Girls spoke of being given oil, bulgur wheat, tarpaulins or plastic sheeting, medicines, transport, ration cards, loans and access to education in exchange for sex with workers employed locally by humanitarian non-governmental agencies (NGOs). Teenage mothers said they had to sell their bodies to feed their children. "I leave my child with my little sister, who is 10 years old, and I dress good and I go where the NGO workers drink or live and one of them will ask me for sex," a young Liberian mother said. "Sometimes they give me things like food, oil, soap and I will sell them and get money.
Although humanitarian workers were reported to pay more than other men, the report said they might pay as little as 10 US cents for sex with a Liberian refugee girl - enough to buy a handful of peanuts. Some girls said aid workers had fathered their children and then deserted them. "An NGO worker made me pregnant but now he left me and is loving to (sic) another young girl," a teenage mother in Guinea told the interviewers, who questioned 1500 people in the assessment. The girls' comments suggested a climate of fear fostered by their extreme dependence on aid personnel.

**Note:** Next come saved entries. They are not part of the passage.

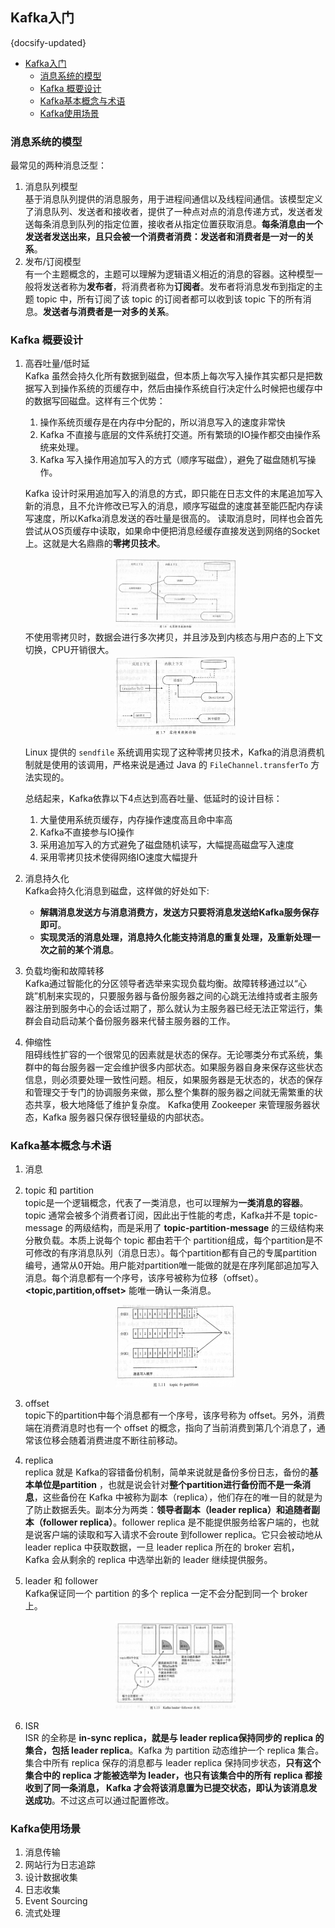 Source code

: ## Kafka入门
{docsify-updated}

- [Kafka入门](#kafka入门)
	- [消息系统的模型](#消息系统的模型)
	- [Kafka 概要设计](#kafka-概要设计)
	- [Kafka基本概念与术语](#kafka基本概念与术语)
	- [Kafka使用场景](#kafka使用场景)


### 消息系统的模型
最常见的两种消息泛型：
1. 消息队列模型  
    基于消息队列提供的消息服务，用于进程间通信以及线程间通信。该模型定义了消息队列、发送者和接收者，提供了一种点对点的消息传递方式，发送者发送每条消息到队列的指定位置，接收者从指定位置获取消息。**每条消息由一个发送者发送出来，且只会被一个消费者消费：发送者和消费者是一对一的关系**。
2. 发布/订阅模型  
    有一个主题概念的，主题可以理解为逻辑语义相近的消息的容器。这种模型一般将发送者称为**发布者**，将消费者称为**订阅者**。发布者将消息发布到指定的主题 topic 中，所有订阅了该 topic 的订阅者都可以收到该 topic 下的所有消息。**发送者与消费者是一对多的关系**。

### Kafka 概要设计
1. 高吞吐量/低时延  
    Kafka 虽然会持久化所有数据到磁盘，但本质上每次写入操作其实都只是把数据写入到操作系统的页缓存中，然后由操作系统自行决定什么时候把也缓存中的数据写回磁盘。这样有三个优势：
    1. 操作系统页缓存是在内存中分配的，所以消息写入的速度非常快
    2. Kafka 不直接与底层的文件系统打交道。所有繁琐的IO操作都交由操作系统来处理。
    3. Kafka 写入操作用追加写入的方式（顺序写磁盘），避免了磁盘随机写操作。
  
	Kafka 设计时采用追加写入的消息的方式，即只能在日志文件的末尾追加写入新的消息，且不允许修改已写入的消息，顺序写磁盘的速度甚至能匹配内存读写速度，所以Kafka消息发送的吞吐量是很高的。
	读取消息时，同样也会首先尝试从OS页缓存中读取，如果命中便把消息经缓存直接发送到网络的Socket上。这就是大名鼎鼎的**零拷贝技术**。
	<center><img src="pics/no_zero_copy.png" alt="" width="40%"></center>
	不使用零拷贝时，数据会进行多次拷贝，并且涉及到内核态与用户态的上下文切换，CPU开销很大。
	<center><img src="pics/zero_copy.png" alt="" width="40%"></center>

	Linux 提供的 `sendfile` 系统调用实现了这种零拷贝技术，Kafka的消息消费机制就是使用的该调用，严格来说是通过 Java 的 `FileChannel.transferTo` 方法实现的。

	总结起来，Kafka依靠以下4点达到高吞吐量、低延时的设计目标：
   1. 大量使用系统页缓存，内存操作速度高且命中率高
   2. Kafka不直接参与IO操作
   3. 采用追加写入的方式避免了磁盘随机读写，大幅提高磁盘写入速度
   4. 采用零拷贝技术使得网络IO速度大幅提升


2. 消息持久化  
    Kafka会持久化消息到磁盘，这样做的好处如下:
     + **解耦消息发送方与消息消费方，发送方只要将消息发送给Kafka服务保存即可**。
     + **实现灵活的消息处理，消息持久化能支持消息的重复处理，及重新处理一次之前的某个消息**。

3. 负载均衡和故障转移  
    Kafka通过智能化的分区领导者选举来实现负载均衡。故障转移通过以“心跳”机制来实现的，只要服务器与备份服务器之间的心跳无法维持或者主服务器注册到服务中心的会话过期了，那么就认为主服务器已经无法正常运行，集群会自动启动某个备份服务器来代替主服务器的工作。

4. 伸缩性  
    阻碍线性扩容的一个很常见的因素就是状态的保存。无论哪类分布式系统，集群中的每台服务器一定会维护很多内部状态。如果服务器自身来保存这些状态信息，则必须要处理一致性问题。相反，如果服务器是无状态的，状态的保存和管理交于专门的协调服务来做，那么整个集群的服务器之间就无需繁重的状态共享，极大地降低了维护复杂度。
    Kafka使用 Zookeeper 来管理服务器状态，Kafka 服务器只保存很轻量级的内部状态。

### Kafka基本概念与术语
1. 消息  
2. topic 和 partition  
    topic是一个逻辑概念，代表了一类消息，也可以理解为**一类消息的容器**。topic 通常会被多个消费者订阅，因此出于性能的考虑，Kafka并不是 topic-message 的两级结构，而是采用了 **topic-partition-message** 的三级结构来分散负载。本质上说每个 topic 都由若干个 partition组成，每个partition是不可修改的有序消息队列（消息日志）。每个partition都有自己的专属partition编号，通常从0开始。用户能对partition唯一能做的就是在序列尾部追加写入消息。每个消息都有一个序号，该序号被称为位移（offset）。**\<topic,partition,offset\>** 能唯一确认一条消息。
    <center><img src="pics/topic-partition.png" alt="" width="40%"></center>

3. offset  
   topic下的partition中每个消息都有一个序号，该序号称为 offset。另外，消费端在消费消息时也有一个 offset 的概念，指向了当前消费到第几个消息了，通常该位移会随着消费进度不断往前移动。

4. replica  
   replica 就是 Kafka的容错备份机制，简单来说就是备份多份日志，备份的**基本单位是partition** ，也就是说会针对**整个partition进行备份而不是一条消息**，这些备份在 Kafka 中被称为副本（replica），他们存在的唯一目的就是为了防止数据丢失。副本分为两类：**领导者副本（leader replica）和追随者副本（follower replica）**。follower replica 是不能提供服务给客户端的，也就是说客户端的读取和写入请求不会route 到follower replica。它只会被动地从 leader replica 中获取数据，一旦 leader replica 所在的 broker 宕机， Kafka 会从剩余的 replica 中选举出新的 leader 继续提供服务。

5. leader 和 follower  
   Kafka保证同一个 partition 的多个 replica 一定不会分配到同一个 broker 上。
    <center><img src="pics/leader-follower.png" alt="" width="40%"></center>

6. ISR  
   ISR 的全称是 **in-sync replica，就是与 leader replica保持同步的 replica 的集合，包括 leader replica**。Kafka 为 partition 动态维护一个 replica 集合。集合中所有 replica 保存的消息都与 leader replica 保持同步状态，**只有这个集合中的 replica 才能被选举为 leader，也只有该集合中的所有 replica 都接收到了同一条消息， Kafka 才会将该消息置为已提交状态，即认为该消息发送成功**。不过这点可以通过配置修改。
   
### Kafka使用场景
1. 消息传输
2. 网站行为日志追踪
3. 设计数据收集
4. 日志收集
5. Event Sourcing
6. 流式处理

The children's stories were confirmed by adults. "In this community no one can access CSB (a soya nutrient), without having sex first. They say: 'A kilo for sex'," a refugee woman in Guinea told the interviewers. And a man in Sierra Leone said: "If you do not have a wife or a sister or a daughter to offer the NGO workers, it is hard to have access to aid." The report also quoted refugee leaders in Guinea as saying "if you see a young girl walking away with tarpaulin on her head you know how she got it". Peacekeepers implicated Most of the girls who said they had been sexually exploited were aged between 13 and 18. Their comments implicated a range of international and local NGOs, government agencies delivering humanitarian aid, and UN peacekeepers. Peacekeepers were reported to pay the highest prices - ranging from US$5 to $300 - for sex, with stories of several soldiers clubbing together to have sex with one child. "When ma asked me to go to the stream to wash plates, a peacekeeper asked me to take my clothes off so that he can take a picture. When I asked him to give me money he told me: 'No money for children only biscuit'," one girl said.